To catch my flight in Bucharest, I had to drive 366 kilometers (227 miles), navigating the verdant valleys of the majestic Carpathian Mountains and sloping plateaus decorated with fields and forests. I love sightseeing, but it took me over six hours to drive to the capital city—and not because of traffic or construction. It was the road: one lane in each direction, with slow trucks that were difficult to pass and bone-rattling blacktop. I downshifted to crawl through dozens of small villages, sped up again, and repeated the routine every few miles.

It’s a road I know too well. I’ve taken it many times before to and from Bucharest. And every time, it leaves me with the same feelings of frustration, then resignation. I wondered: How did we let this become normal?

Three Countries, Three Realities

Aerial view of a large airport with multiple runways and terminals, surrounded by green fields, water, and scattered buildings under a partly cloudy sky.
Aerial view of Heathrow Airport in London, UK

Once I finally made it to Bucharest and boarded my flight, the experience shifted. I landed at Heathrow Airport in the U.K. and hopped on a train along the Elizabeth Line to visit my colleagues at Bentley Systems, the infrastructure engineering software company, where I work as a marketing manager for infrastructure engineering software. The ride on London’s newest rail link was clean, fast, almost silent. Designed to move thousands of people across the British capital without stress or delay, it didn’t just work—it felt thoughtful.
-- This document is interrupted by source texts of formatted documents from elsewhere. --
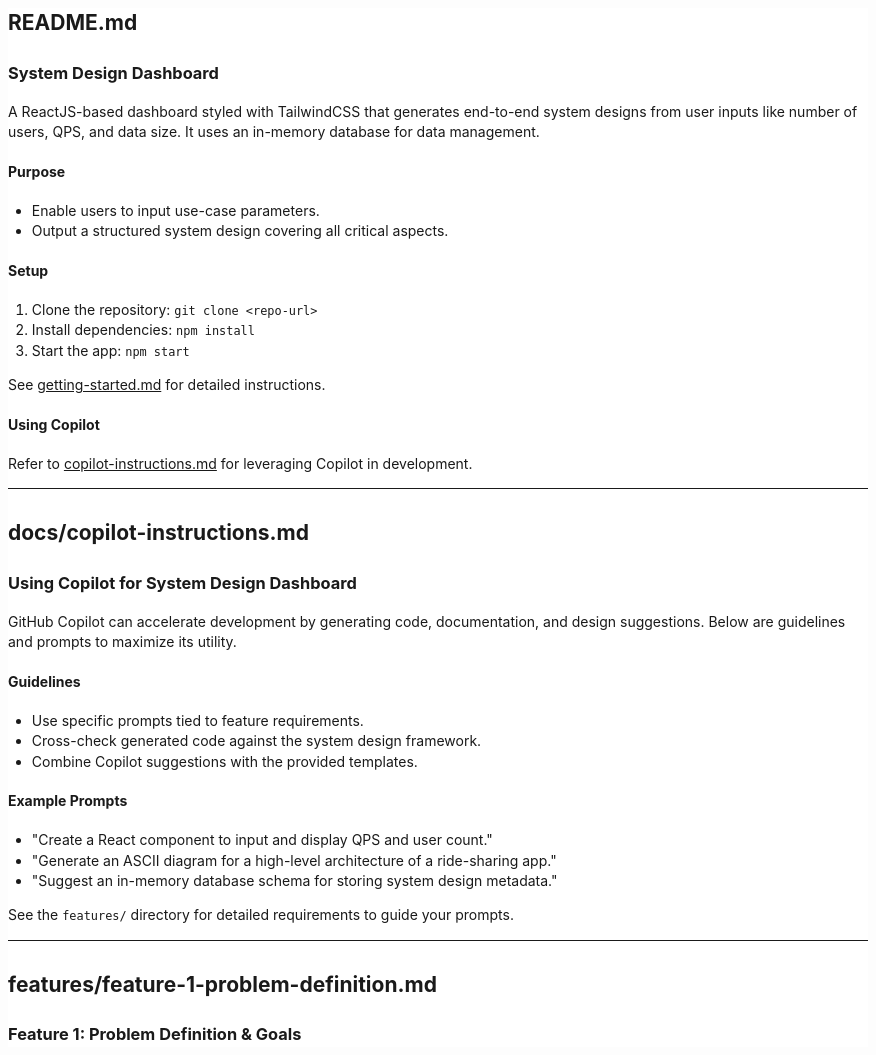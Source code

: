 
## README.md

### System Design Dashboard

A ReactJS-based dashboard styled with TailwindCSS that generates end-to-end system designs from user inputs like number of users, QPS, and data size. It uses an in-memory database for data management.

#### Purpose
- Enable users to input use-case parameters.
- Output a structured system design covering all critical aspects.

#### Setup
1. Clone the repository: `git clone <repo-url>`
2. Install dependencies: `npm install`
3. Start the app: `npm start`

See [getting-started.md](./docs/getting-started.md) for detailed instructions.

#### Using Copilot
Refer to [copilot-instructions.md](./docs/copilot-instructions.md) for leveraging Copilot in development.

---

## docs/copilot-instructions.md

### Using Copilot for System Design Dashboard

GitHub Copilot can accelerate development by generating code, documentation, and design suggestions. Below are guidelines and prompts to maximize its utility.

#### Guidelines
- Use specific prompts tied to feature requirements.
- Cross-check generated code against the system design framework.
- Combine Copilot suggestions with the provided templates.

#### Example Prompts
- "Create a React component to input and display QPS and user count."
- "Generate an ASCII diagram for a high-level architecture of a ride-sharing app."
- "Suggest an in-memory database schema for storing system design metadata."

See the `features/` directory for detailed requirements to guide your prompts.

---

## features/feature-1-problem-definition.md

### Feature 1: Problem Definition & Goals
And then I reached the U.S., where my colleague drove us from Philadelphia to Bentley’s headquarters in nearby Exton. We zipped along wide roads marked with clear signs and crossed bridges stretching over rivers and railways. The system wasn’t perfect, and we hit traffic, but this was infrastructure designed to connect people. It gave me space to reflect and think about everything we’re missing back home.

More than Just Delays

In Romania, it’s easy to focus on time lost to bad infrastructure, but the real cost is higher. In 2023, we had 77 road deaths per million people, the highest fatality rate in the EU. Most of these crashes happen on roads just like the one I took, the kind that haven’t changed much in decades.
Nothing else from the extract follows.